Les premières revendications ont émané des plus jeunes. Les élus locaux n'y ont guère prêté attention. Une rébellion d'adolescents, facile à mater. Les quelques trublions à l'origine du mouvement de contestation ont été envoyés pour un an en résidence à Veshch. le quartier, très surveillé, où sont relégués les Shlems, les clones qui ont choisi de ne pas se mêler aux humains. Là-bas, ces fortes têtes ne seraient plus que des parias. Une mauvaise appréhension de la situation… Bravant les interdits, trois Lewdies et deux Shlems ont monté un groupe de creech –un mix électro spoken word-reggae–, les Bratdook. Ils ont d'abord joué dans un pavillon abandonné, aux confins de Veshch. Ils se sont ensuite produits clandestinement, dans des caves ou des parkings souterrains, puis ont donné des concerts de moins en moins confidentiels. L'information circule par le bouche à oreille. Les rendez-vous sont fixés au dernier moment par SMS. Les sympathisants de la première heure sont bientôt devenus des fans, qui, de semaine en semaine, ont fait de nouveaux émules. Une véritable communauté s'est constituée: la plupart Bratdookies portent des lentilles de contact pour avoir les yeux vairons; beaucoup absorbent des substances, vendues sous le manteau, censées retarder le vieillissement. Les plus résolus renoncent à leur patronyme et adoptent un matricule, prenant un malin plaisir à détourner la logique officielle: ZZ99Z, X8XXW, D7Y3O1… Tous militent contre la discrimination qui frappe Lewdies et Shlems.

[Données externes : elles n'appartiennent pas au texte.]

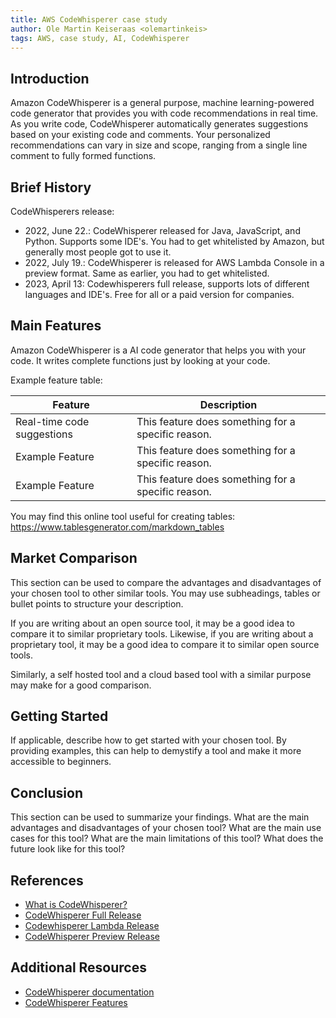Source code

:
 ```yaml
---
title: AWS CodeWhisperer case study
author: Ole Martin Keiseraas <olemartinkeis>
tags: AWS, case study, AI, CodeWhisperer
---
```


## Introduction

Amazon CodeWhisperer is a general purpose, machine learning-powered code generator that provides you with code recommendations in real time. As you write code, CodeWhisperer automatically generates suggestions based on your existing code and comments. Your personalized recommendations can vary in size and scope, ranging from a single line comment to fully formed functions.

## Brief History

CodeWhisperers release:

- 2022, June 22.: CodeWhisperer released for Java, JavaScript, and Python. Supports some IDE's. You had to get whitelisted by Amazon, but generally most people got to use it.
- 2022, July 19.: CodeWhisperer is released for AWS Lambda Console in a preview format. Same as earlier, you had to get whitelisted.
- 2023, April 13: Codewhisperers full release, supports lots of different languages and IDE's. Free for all or a paid version for companies.


## Main Features

Amazon CodeWhisperer is a AI code generator that helps you with your code. It writes complete functions just by looking at your code.


Example feature table:

| Feature | Description |
| --- | --- |
| Real-time code suggestions | This feature does something for a specific reason. |
| Example Feature | This feature does something for a specific reason. |
| Example Feature | This feature does something for a specific reason. |

You may find this online tool useful for creating tables: https://www.tablesgenerator.com/markdown_tables

## Market Comparison

This section can be used to compare the advantages and disadvantages of your chosen tool to other similar tools. You may use subheadings, tables or bullet points to structure your description.

If you are writing about an open source tool, it may be a good idea to compare it to similar proprietary tools. Likewise, if you are writing about a proprietary tool, it may be a good idea to compare it to similar open source tools.

Similarly, a self hosted tool and a cloud based tool with a similar purpose may make for a good comparison.

## Getting Started

If applicable, describe how to get started with your chosen tool. By providing examples, this can help to demystify a tool and make it more accessible to beginners.

## Conclusion

This section can be used to summarize your findings. What are the main advantages and disadvantages of your chosen tool? What are the main use cases for this tool? What are the main limitations of this tool? What does the future look like for this tool?

## References

- [What is CodeWhisperer?](https://docs.aws.amazon.com/codewhisperer/latest/userguide/what-is-cwspr.html)
- [CodeWhisperer Full Release](https://aws.amazon.com/blogs/aws/amazon-codewhisperer-free-for-individual-use-is-now-generally-available/)
- [Codewhisperer Lambda Release](https://aws.amazon.com/blogs/compute/introducing-amazon-codewhisperer-in-the-aws-lambda-console-in-preview/)
- [CodeWhisperer Preview Release](https://aws.amazon.com/blogs/machine-learning/introducing-amazon-codewhisperer-the-ml-powered-coding-companion/)

## Additional Resources

- [CodeWhisperer documentation](https://aws.amazon.com/codewhisperer/resources/?ref=dc&id=m1)
- [CodeWhisperer Features](https://aws.amazon.com/codewhisperer/features/)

Dans les médias, puis dans les cercles politiques, on commence à s'interroger sur ce phénomène, si ce n'est à s'inquiéter de son ampleur. Un député n'a pas tardé à interpeller le ministre de l'Intérieur: il serait inacceptable que les Lewdies, et a fortiori les Shlems, aient les mêmes droits que les humains de souche. Ce serait saper les fondements de notre société. Mieux vaudrait créer un quartier réservé aux Lewdies, comme il a été fait naguère pour les Shlems, afin de mieux les contrôler. Surtout, il est urgent de réprimer les agissements irresponsables des Bratdookies. Un autre parlementaire a embarrassé ses collègues en avançant l'idée d'instituer une assemblée législative pour les humains et une autre pour les Lewdies et les Shlems. Faut-il légiférer? Modifier la Constitution? Prendre des mesures de rétorsion?
Dans l'édition de ce matin, un quotidien régional publie une enquête sur un petit village du sud du pays où humains, Lewdies et Shlems vivent ensemble, en bonne intelligence, depuis près de cinquante ans. Interrogés, les habitants ont expliqué qu'ils s'en tiennent aux principes affirmés dans un très vieux texte placé, depuis toujours, prétendent-ils, en préambule de leur Code municipal. «Tous les êtres humains naissent libres et égaux en droits et en dignité. Il ne sera fait aucune distinction de race, de couleur, de sexe, d'origine nationale ou sociale.»